Catherine Larochelle, professeure au département d’histoire de l’Université de Montréal et membre du comité éditorial d’HistoireEngagée.ca, était de passage à l’émission Phare-Ouest à Radio-Canada Première en Colombie-Britannique dans le cadre du printemps de la francophonie. Elle y a discuté de la notion d’histoire engagée et des objectifs et motivations derrière notre plateforme. Aujourd’hui, nous vous proposons donc d’aller écouter cette entrevue de dix minutes, disponible en balado-diffusion sur le site internet de Radio-Canada via le lien suivant:

L’histoire engagée comme relecture de l’actualité – Entretien avec Catherine Larochelle

Entretien avec Henrique Carneiro*

Propos recueillis par Caroline Robert

Henrique Carneiro est professeur d’histoire moderne à l’Université de São Paolo au Brésil. Ses recherches portent sur l’histoire de l’alimentation, des boissons et des drogues. Nous l’avons rencontré durant son séjour de recherche au Québec à l’automne 2017.

Caroline Robert : Parlez-nous un peu de votre parcours académique.

Henrique Carneiro : J’ai entrepris mon parcours universitaire en histoire vers la fin de la dictature au Brésil. À cette époque, il y avait beaucoup de répression politique, surtout dirigée vers les jeunes et la consommation illicite de drogues. La question du cannabis, qui était la drogue la plus consommée et la plus distribuée au pays, était particulièrement importante. Ainsi, dès le début de mes études, j’ai voulu comprendre la genèse de la prohibition du cannabis. Je me suis demandé pourquoi une plante si inoffensive faisait l’objet d’un tel dispositif répressif, tant policier que judiciaire. D’un autre côté, il y avait des substances bien plus dangereuses pour la santé publique, telles que l’alcool et le tabac, qui avaient pourtant un statut tout à fait licite. Suite à ces premiers questionnements, j’en suis venu à comprendre le système de distribution des drogues selon trois circuits distincts. Le premier circuit est celui de l’industrie pharmaceutique. Celle-ci produit des substances thérapeutiques, mais qui sont souvent des analogues de drogues illicites. Ensuite, il y a le circuit des substances interdites, dont font partie le cannabis, la coca et l’opium. Enfin, le troisième circuit correspond aux substances à usage récréatif, par exemple l’alcool, le tabac et la caféine.
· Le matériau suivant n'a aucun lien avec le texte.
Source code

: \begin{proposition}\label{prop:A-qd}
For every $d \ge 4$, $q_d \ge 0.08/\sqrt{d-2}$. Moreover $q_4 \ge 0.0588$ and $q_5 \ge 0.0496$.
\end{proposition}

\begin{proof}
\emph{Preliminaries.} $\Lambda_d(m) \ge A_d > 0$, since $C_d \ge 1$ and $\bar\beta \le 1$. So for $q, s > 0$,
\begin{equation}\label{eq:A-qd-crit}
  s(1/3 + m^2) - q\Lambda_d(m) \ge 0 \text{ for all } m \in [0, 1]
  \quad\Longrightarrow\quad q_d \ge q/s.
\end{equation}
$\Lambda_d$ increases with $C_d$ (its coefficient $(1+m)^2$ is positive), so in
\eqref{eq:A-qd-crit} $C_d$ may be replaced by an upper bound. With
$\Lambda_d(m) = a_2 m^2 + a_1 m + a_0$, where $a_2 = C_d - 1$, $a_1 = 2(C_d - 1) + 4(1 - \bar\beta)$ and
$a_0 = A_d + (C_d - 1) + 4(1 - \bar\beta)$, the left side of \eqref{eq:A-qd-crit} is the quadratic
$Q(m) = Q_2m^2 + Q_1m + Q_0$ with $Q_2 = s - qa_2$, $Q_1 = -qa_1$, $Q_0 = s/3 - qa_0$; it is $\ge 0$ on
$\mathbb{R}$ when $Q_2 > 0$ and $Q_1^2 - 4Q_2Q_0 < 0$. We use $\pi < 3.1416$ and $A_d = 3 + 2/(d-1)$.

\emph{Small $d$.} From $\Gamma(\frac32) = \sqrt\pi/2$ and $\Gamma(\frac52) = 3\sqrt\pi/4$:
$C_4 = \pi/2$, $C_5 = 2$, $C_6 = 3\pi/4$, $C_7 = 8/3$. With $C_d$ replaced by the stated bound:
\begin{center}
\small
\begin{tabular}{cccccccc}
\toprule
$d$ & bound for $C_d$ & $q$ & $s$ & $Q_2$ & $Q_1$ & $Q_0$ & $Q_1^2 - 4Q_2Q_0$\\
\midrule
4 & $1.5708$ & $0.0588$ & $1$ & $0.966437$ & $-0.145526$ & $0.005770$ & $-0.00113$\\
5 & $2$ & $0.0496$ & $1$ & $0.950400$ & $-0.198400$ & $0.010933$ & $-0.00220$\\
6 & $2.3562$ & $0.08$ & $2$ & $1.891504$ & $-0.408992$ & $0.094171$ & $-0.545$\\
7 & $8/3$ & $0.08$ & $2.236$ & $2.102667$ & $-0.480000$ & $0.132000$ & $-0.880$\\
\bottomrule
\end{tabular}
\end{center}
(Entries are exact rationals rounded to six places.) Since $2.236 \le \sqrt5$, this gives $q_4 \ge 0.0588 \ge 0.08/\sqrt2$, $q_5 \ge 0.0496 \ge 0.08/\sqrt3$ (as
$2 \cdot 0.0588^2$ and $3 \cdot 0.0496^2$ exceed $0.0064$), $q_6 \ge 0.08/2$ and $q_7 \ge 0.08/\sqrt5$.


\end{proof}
Après avoir établi cela, j’ai commencé ma maîtrise en m’intéressant à l’histoire des drogues à l’époque moderne. J’ai porté mon attention sur Garcia Da Orta, un médecin d’origine portugaise et de confession juive, qui a vécu pendant trois décennies en Inde au XVIe siècle. Durant son séjour, il a écrit un ouvrage qui est devenu l’une des références les plus importantes en matière de drogues orientales et africaines. J’ai ensuite étudié les autres herboristes de l’époque moderne lors de mes études en France. Quant à ma thèse de doctorat, elle portait sur l’impact des nouvelles connaissances des drogues, qui ont mené à une nouvelle attitude morale de la part des Occidentaux. Ces connaissances révélaient que les Autochtones, les peuples africains et les peuples orientaux utilisaient des plantes alors inconnues des Occidentaux. Les usages qu’ils faisaient de ces plantes – je me réfère ici aux usages aphrodisiaques et hallucinogènes – étaient alors fortement désapprouvés par les Occidentaux. Il s’agissait pour moi d’un autre grand mystère que je voulais percer. Je me demandais pourquoi les hallucinogènes, qui étaient tellement importants dans les cultures amérindiennes, orientales et africaines, inspiraient l’horreur chez les Occidentaux. En fait, les substances hallucinogènes faisaient l’objet d’un grand tabou partout en Occident.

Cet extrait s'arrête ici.